At a Distance
“Alexa, let’s play a game.” My friend said this to my new speaker I have in my kitchen, and the speaker lit up. Apparently my speaker I bought to link to my phone to play music also can entertain me with trivia questions, which is nice. But it also has an uncanny ability to play “Twenty Questions” with anyone who dares. I simply thought of an animal, a giraffe, and in about thirteen questions, my speaker had narrowed down the animal in my head and guessed it was a giraffe. My friend selected a shark. And when my speaker asked “Is it dangerous?” at around question ten, we both looked at each other because we knew she had us.
If none of what I’m saying makes any sense, let me walk it back. The speaker has a voice controlled assistant inside of it. I can simply say to my speaker, “Alexa, play mellow seventies music.” And Alexa, my voice assistant, ably created by Amazon, plays a pre-selected list of songs from the seventies which are decidedly mellow. But until my friend began challenging my speaker to contests, I didn’t really know all it could do.

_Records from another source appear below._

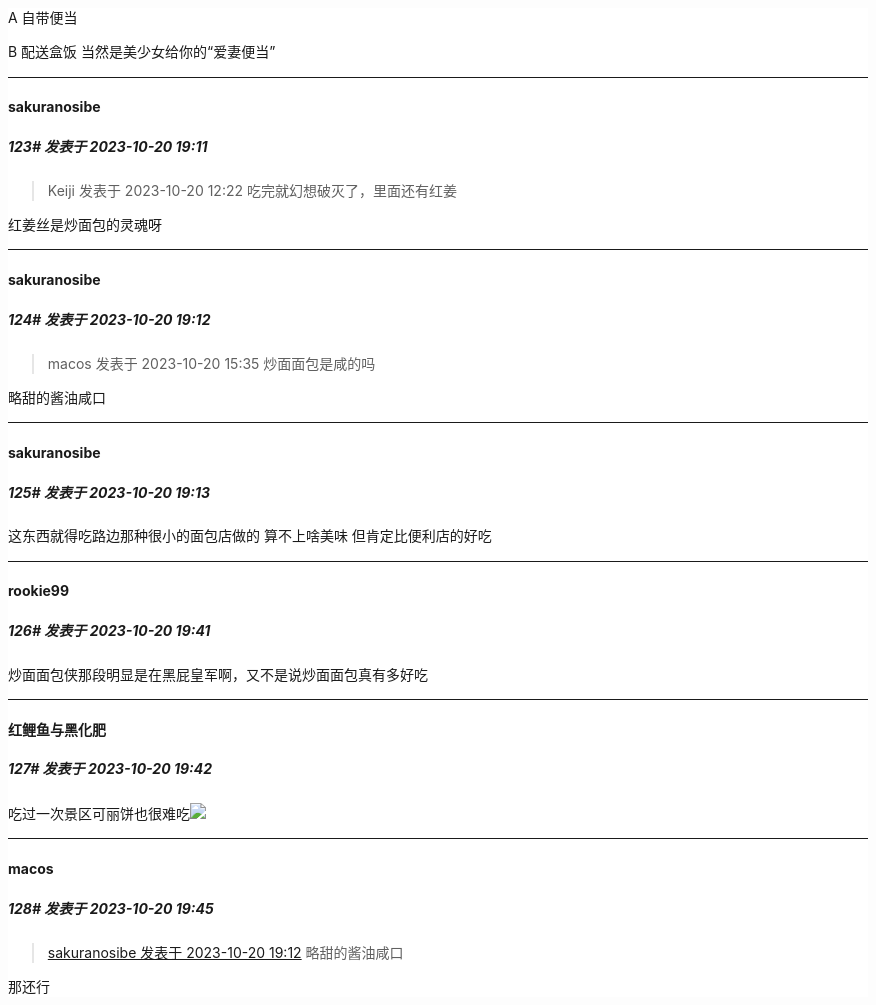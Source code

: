 A 自带便当

B 配送盒饭</blockquote>
当然是美少女给你的“爱妻便当”

*****

####  sakuranosibe  
##### 123#       发表于 2023-10-20 19:11

<blockquote>Keiji 发表于 2023-10-20 12:22
吃完就幻想破灭了，里面还有红姜</blockquote>
红姜丝是炒面包的灵魂呀

*****

####  sakuranosibe  
##### 124#       发表于 2023-10-20 19:12

<blockquote>macos 发表于 2023-10-20 15:35
炒面面包是咸的吗</blockquote>
略甜的酱油咸口

*****

####  sakuranosibe  
##### 125#       发表于 2023-10-20 19:13

这东西就得吃路边那种很小的面包店做的 算不上啥美味 但肯定比便利店的好吃


*****

####  rookie99  
##### 126#       发表于 2023-10-20 19:41

炒面面包侠那段明显是在黑屁皇军啊，又不是说炒面面包真有多好吃

*****

####  红鲤鱼与黑化肥  
##### 127#       发表于 2023-10-20 19:42

吃过一次景区可丽饼也很难吃<img src="https://static.saraba1st.com/image/smiley/face2017/001.png" referrerpolicy="no-referrer">


*****

####  macos  
##### 128#       发表于 2023-10-20 19:45

<blockquote><a href="httphttps://bbs.saraba1st.com/2b/forum.php?mod=redirect&amp;goto=findpost&amp;pid=62777738&amp;ptid=2157397" target="_blank">sakuranosibe 发表于 2023-10-20 19:12</a>
略甜的酱油咸口</blockquote>
那还行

After a few rounds of animals, I noticed that my speaker offered to try to guess “concepts.” So I selected in my mind “quantum entanglement” as the concept and began answering Alexa’s questions. So, here’s the thing: I don’t know enough about quantum entanglement to make Twenty Questions work all too well. “Can it happen in an office?” I guess. “Can you feel it?” I hope not. I ticked off the questions one by one to see how many more my speaker had. “Can you see it?” I don’t think so. My speaker was running out of questions. We were at 19.

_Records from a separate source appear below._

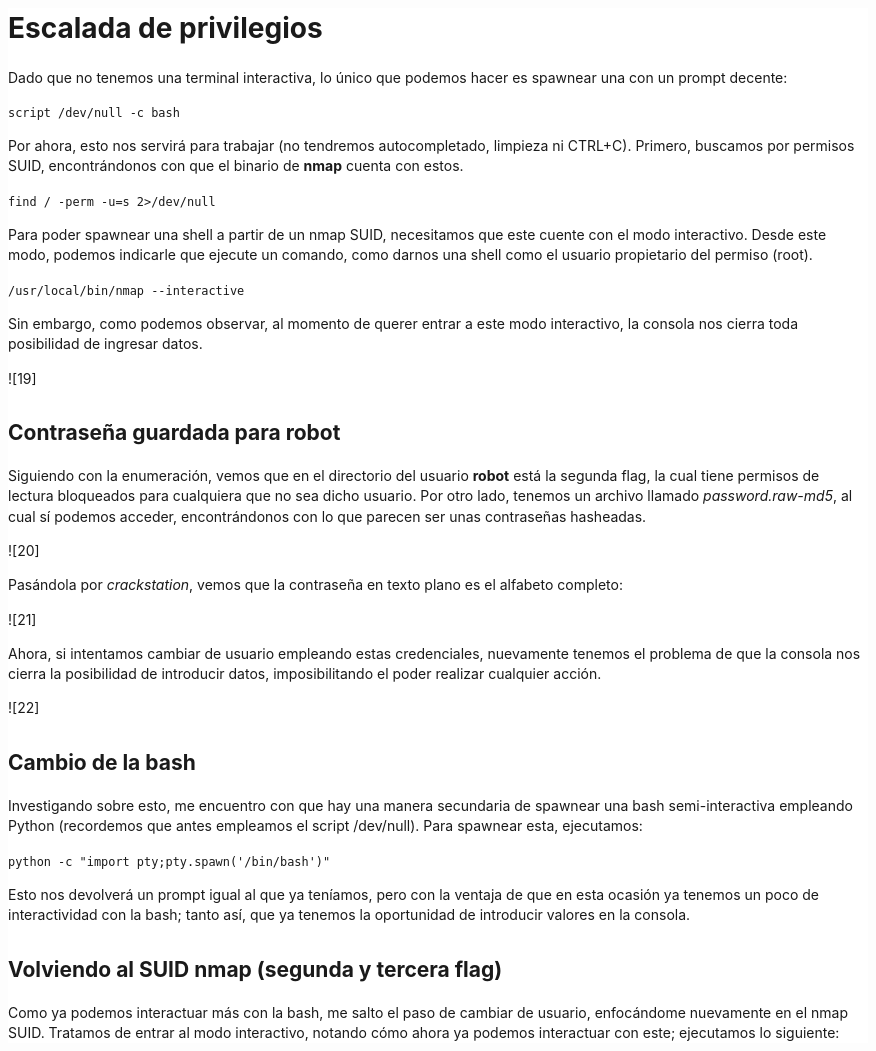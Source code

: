 Escalada de privilegios
==================================================================================================================
Dado que no tenemos una terminal interactiva, lo único que podemos hacer es spawnear una con un prompt decente:

    script /dev/null -c bash

Por ahora, esto nos servirá para trabajar (no tendremos autocompletado, limpieza ni CTRL+C). Primero, buscamos por permisos SUID, encontrándonos con que el binario de **nmap** cuenta con estos.

    find / -perm -u=s 2>/dev/null

Para poder spawnear una shell a partir de un nmap SUID, necesitamos que este cuente con el modo interactivo. Desde este modo, podemos indicarle que ejecute un comando, como darnos una shell como el usuario propietario del permiso (root).

    /usr/local/bin/nmap --interactive

Sin embargo, como podemos observar, al momento de querer entrar a este modo interactivo, la consola nos cierra toda posibilidad de ingresar datos.

![19]

## Contraseña guardada para **robot**
Siguiendo con la enumeración, vemos que en el directorio del usuario **robot** está la segunda flag, la cual tiene permisos de lectura bloqueados para cualquiera que no sea dicho usuario. Por otro lado, tenemos un archivo llamado *password.raw-md5*, al cual sí podemos acceder, encontrándonos con lo que parecen ser unas contraseñas hasheadas.

![20]

Pasándola por *crackstation*, vemos que la contraseña en texto plano es el alfabeto completo:

![21]

Ahora, si intentamos cambiar de usuario empleando estas credenciales, nuevamente tenemos el problema de que la consola nos cierra la posibilidad de introducir datos, imposibilitando el poder realizar cualquier acción.

![22]

## Cambio de la bash
Investigando sobre esto, me encuentro con que hay una manera secundaria de spawnear una bash semi-interactiva empleando Python (recordemos que antes empleamos el script /dev/null). Para spawnear esta, ejecutamos:

    python -c "import pty;pty.spawn('/bin/bash')"

Esto nos devolverá un prompt igual al que ya teníamos, pero con la ventaja de que en esta ocasión ya tenemos un poco de interactividad con la bash; tanto así, que ya tenemos la oportunidad de introducir valores en la consola.

## Volviendo al SUID nmap (segunda y tercera flag)
Como ya podemos interactuar más con la bash, me salto el paso de cambiar de usuario, enfocándome nuevamente en el nmap SUID. Tratamos de entrar al modo interactivo, notando cómo ahora ya podemos interactuar con este; ejecutamos lo siguiente:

And before my speaker gave up the game, due likely to my entirely uninformed and unhelpful responses, it began to guess what the concept is. “Is it kindness?” No. “Is it compassion?” Nope. “Is it love?” My speaker kept asking about these concepts and wondering if they were what I wanted my speaker to find. “Is it altruism?” No. My friend and I got a little concerned that my speaker was just going to keep guessing until it exploded. I wondered if my speaker was mad at me. It was like all of my uninformed answers led down a road the speaker was sure must lead to kindness, compassion, and love. Had I deceived my speaker?

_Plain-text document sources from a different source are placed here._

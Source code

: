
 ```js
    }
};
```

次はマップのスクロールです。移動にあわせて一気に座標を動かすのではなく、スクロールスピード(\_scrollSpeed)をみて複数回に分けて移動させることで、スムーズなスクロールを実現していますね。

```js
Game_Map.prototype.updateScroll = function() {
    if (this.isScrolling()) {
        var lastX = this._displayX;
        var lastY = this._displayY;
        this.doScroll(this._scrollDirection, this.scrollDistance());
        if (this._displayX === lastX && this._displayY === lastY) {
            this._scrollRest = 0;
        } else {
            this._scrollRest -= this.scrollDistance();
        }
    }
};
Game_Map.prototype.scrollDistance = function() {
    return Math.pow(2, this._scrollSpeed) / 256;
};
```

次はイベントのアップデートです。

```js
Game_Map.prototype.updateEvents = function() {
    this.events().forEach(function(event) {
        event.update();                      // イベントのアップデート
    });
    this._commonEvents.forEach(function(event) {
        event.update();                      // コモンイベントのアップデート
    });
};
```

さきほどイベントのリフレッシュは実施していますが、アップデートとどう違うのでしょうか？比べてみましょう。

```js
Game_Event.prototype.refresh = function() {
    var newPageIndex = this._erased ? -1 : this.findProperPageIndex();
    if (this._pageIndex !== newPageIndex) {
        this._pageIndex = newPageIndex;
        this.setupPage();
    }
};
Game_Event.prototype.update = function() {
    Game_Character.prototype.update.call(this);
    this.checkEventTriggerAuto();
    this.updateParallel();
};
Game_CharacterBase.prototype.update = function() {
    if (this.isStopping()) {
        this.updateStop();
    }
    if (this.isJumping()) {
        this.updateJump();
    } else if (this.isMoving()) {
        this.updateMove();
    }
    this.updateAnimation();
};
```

I felt badly…for an appliance. Are we now in a world when we can have compassion for our furniture? Maybe it’s the isolation. Maybe it’s the technology. But in a time when the world around us has contracted so profoundly, maybe I am being led to care in ways and about things I haven’t before. Or maybe I’m connecting to a new way of feeling, perhaps of being entangled with something in my room yet infinitely distant in shared spooky action at a distance. Or maybe I just got a helpful reminder from a disembodied voice in the night telling me what I should care more about.
I hope it’s a good week, friends.
Rev. T. J.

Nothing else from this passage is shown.